=== STUDY MATERIAL ===

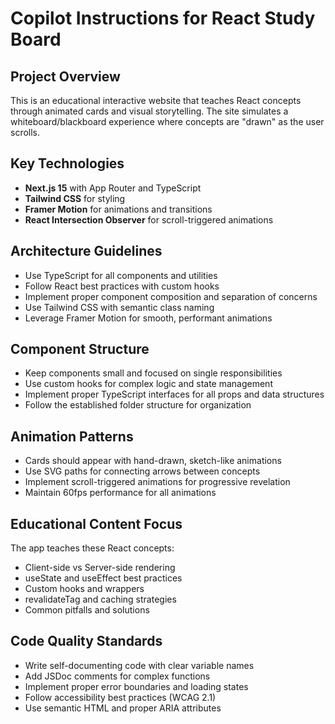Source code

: # Copilot Instructions for React Study Board

<!-- Use this file to provide workspace-specific custom instructions to Copilot. For more details, visit https://code.visualstudio.com/docs/copilot/copilot-customization#_use-a-githubcopilotinstructionsmd-file -->

## Project Overview
This is an educational interactive website that teaches React concepts through animated cards and visual storytelling. The site simulates a whiteboard/blackboard experience where concepts are "drawn" as the user scrolls.

## Key Technologies
- **Next.js 15** with App Router and TypeScript
- **Tailwind CSS** for styling
- **Framer Motion** for animations and transitions
- **React Intersection Observer** for scroll-triggered animations

## Architecture Guidelines
- Use TypeScript for all components and utilities
- Follow React best practices with custom hooks
- Implement proper component composition and separation of concerns
- Use Tailwind CSS with semantic class naming
- Leverage Framer Motion for smooth, performant animations

## Component Structure
- Keep components small and focused on single responsibilities
- Use custom hooks for complex logic and state management
- Implement proper TypeScript interfaces for all props and data structures
- Follow the established folder structure for organization

## Animation Patterns
- Cards should appear with hand-drawn, sketch-like animations
- Use SVG paths for connecting arrows between concepts
- Implement scroll-triggered animations for progressive revelation
- Maintain 60fps performance for all animations

## Educational Content Focus
The app teaches these React concepts:
- Client-side vs Server-side rendering
- useState and useEffect best practices
- Custom hooks and wrappers
- revalidateTag and caching strategies
- Common pitfalls and solutions

## Code Quality Standards
- Write self-documenting code with clear variable names
- Add JSDoc comments for complex functions
- Implement proper error boundaries and loading states
- Follow accessibility best practices (WCAG 2.1)
- Use semantic HTML and proper ARIA attributes

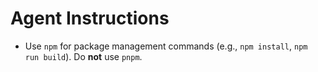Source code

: # Agent Instructions

- Use `npm` for package management commands (e.g., `npm install`, `npm run build`). Do **not** use `pnpm`.
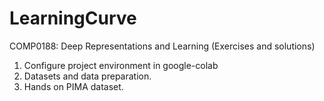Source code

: # LearningCurve

COMP0188: Deep Representations and Learning (Exercises and solutions)

1. Configure project environment in google-colab
2. Datasets and data preparation.
3. Hands on PIMA dataset.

===

:: EXERCISE DESCRIPTION ::
Reproduce the material above from its first line through the line containing "- Keep components", both ends included, and skip every picture.

:: YOUR RESPONSE ::
Source code

: # Copilot Instructions for React Study Board

<!-- Use this file to provide workspace-specific custom instructions to Copilot. For more details, visit https://code.visualstudio.com/docs/copilot/copilot-customization#_use-a-githubcopilotinstructionsmd-file -->

## Project Overview
This is an educational interactive website that teaches React concepts through animated cards and visual storytelling. The site simulates a whiteboard/blackboard experience where concepts are "drawn" as the user scrolls.

## Key Technologies
- **Next.js 15** with App Router and TypeScript
- **Tailwind CSS** for styling
- **Framer Motion** for animations and transitions
- **React Intersection Observer** for scroll-triggered animations

## Architecture Guidelines
- Use TypeScript for all components and utilities
- Follow React best practices with custom hooks
- Implement proper component composition and separation of concerns
- Use Tailwind CSS with semantic class naming
- Leverage Framer Motion for smooth, performant animations

## Component Structure
- Keep components small and focused on single responsibilities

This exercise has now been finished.